Chinese president Xi Jinping’s meeting with Russian leader Vladimir Putin between March 20 and 22 is expected to strengthen ties. Cooperation in various areas including trade and finance were announced during Xi’s visit to Moscow.

Putin also said Russia would increase the use of renminbi settlement in its trade with countries in Asia, Africa and Latin America, according to state news channel RT News.

“There has been a consistent increase of yuan-denominated bonds issued by the Russian side and the leaders' meeting is set to boost this trend even more as there is a convergence of interests,” said Matteo Giovannini, senior finance manager at Industrial and Commercial Bank of China.

Although many Russian companies are keen to tap the market, a limited liquidity pool is a challenge. The market is mainly supported by Russian banks using their renminbi reserves, and the liquidity is drying up quickly.

“The appetite for Russian issuers to tap renminbi-denominated issuance is there, but the market liquidity or the availability of renminbi is the bottleneck,” said Terry Zhang, head of global strategy and business management at CSPI Credit Ratings.

Russian lenders who bought those bonds barely trade them, according to the Russia-focused analyst. He believes banks need renminbi assets to close their open currency positions due to the increase in liabilities denominated in the currency.

Some Chinese banks used to buy Russian companies' renminbi bonds, but are now shying away due to concerns that they could be penalised if they channel funding to Russia.

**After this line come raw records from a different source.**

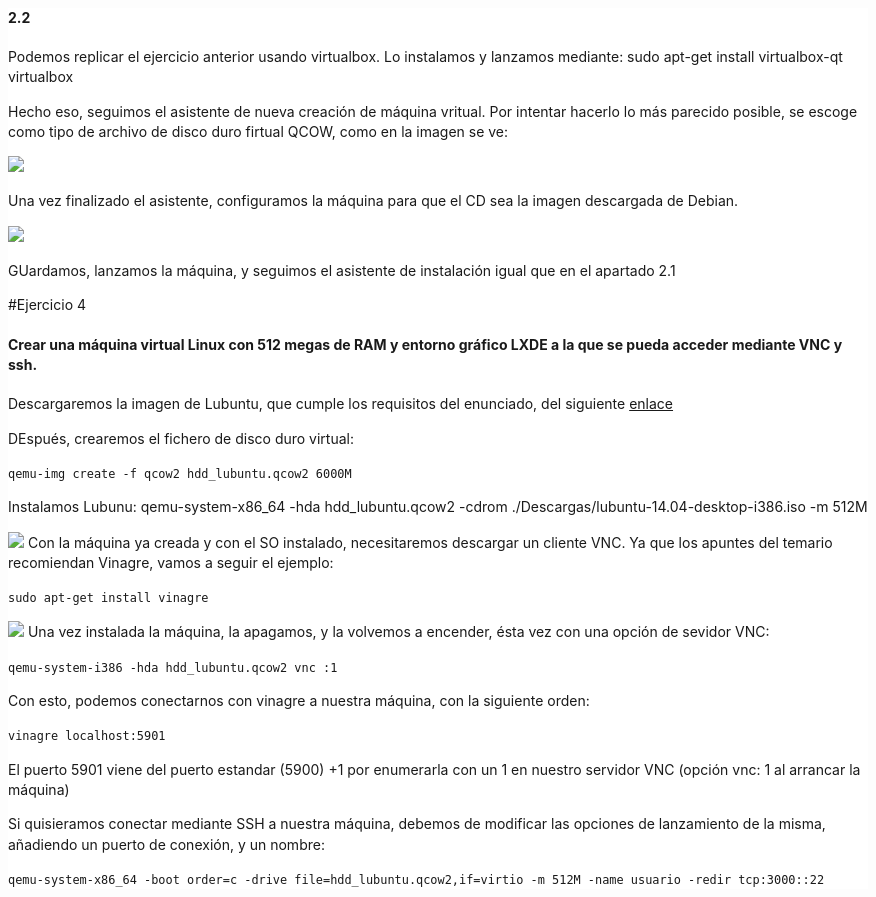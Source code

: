 #### 2.2

Podemos replicar el ejercicio anterior usando virtualbox. Lo instalamos y lanzamos mediante:
	sudo apt-get install virtualbox-qt
    virtualbox
 
Hecho eso, seguimos el asistente de nueva creación de máquina vritual. Por intentar hacerlo lo más parecido posible, se escoge como tipo de archivo de disco duro firtual QCOW, como en la imagen se ve:

![](https://www.dropbox.com/s/8ebab0lj18js0mj/Ejercicio5-2?dl=1)

Una vez finalizado el asistente,  configuramos la máquina para que el CD sea la imagen descargada de Debian.

![](https://www.dropbox.com/s/wov01bmj54zmonz/Ejercicio2-3.png?dl=1)

GUardamos, lanzamos la máquina, y seguimos el asistente de instalación igual que en el apartado 2.1


#Ejercicio 4
#### Crear una máquina virtual Linux con 512 megas de RAM y entorno gráfico LXDE a la que se pueda acceder mediante VNC y ssh.
Descargaremos la imagen de Lubuntu, que cumple los requisitos del enunciado, del siguiente [enlace](cdimage.ubuntu.com/lubuntu/releases/14.04/release/lubuntu-14.04-desktop-i386.iso)

DEspués, crearemos el fichero de disco duro virtual:

	qemu-img create -f qcow2 hdd_lubuntu.qcow2 6000M
    
Instalamos Lubunu:
	qemu-system-x86_64 -hda hdd_lubuntu.qcow2 -cdrom ./Descargas/lubuntu-14.04-desktop-i386.iso -m 512M

![](https://www.dropbox.com/s/gr68ofn74qt7zde/Ejercicio4_1.png?dl=1)
Con la máquina ya creada y con el SO instalado, necesitaremos descargar un cliente VNC. Ya que los apuntes del temario recomiendan Vinagre, vamos a seguir el ejemplo:

	sudo apt-get install vinagre

![](https://www.dropbox.com/s/f4lsptqerzga7m3/Ejercicio4.png?dl=1)
Una vez instalada la máquina, la apagamos, y la volvemos a encender, ésta vez con una opción de sevidor VNC:

	qemu-system-i386 -hda hdd_lubuntu.qcow2 vnc :1

Con esto, podemos conectarnos con vinagre a nuestra máquina, con la siguiente orden:

	vinagre localhost:5901

El puerto 5901 viene del puerto estandar (5900) +1 por enumerarla con un 1 en nuestro servidor VNC (opción vnc: 1 al arrancar la máquina)

Si quisieramos conectar mediante SSH a nuestra máquina, debemos de modificar las opciones de lanzamiento de la misma, añadiendo un puerto de conexión, y un nombre:

	qemu-system-x86_64 -boot order=c -drive file=hdd_lubuntu.qcow2,if=virtio -m 512M -name usuario -redir tcp:3000::22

“Chinese banks are restricting funding to Russia to avoid the risk that US sanctions could potentially deprive them of access to the dollar. China remains highly dependent on the dollar and on the access to America's financial system,” said ICBC's Giovannini.

Kazantsev believes Chinese banks' entry as investors would greatly support the development of the currently small and new Russian renminbi bond market. “But due to the sanctions, this scenario is unlikely at the moment,” he said.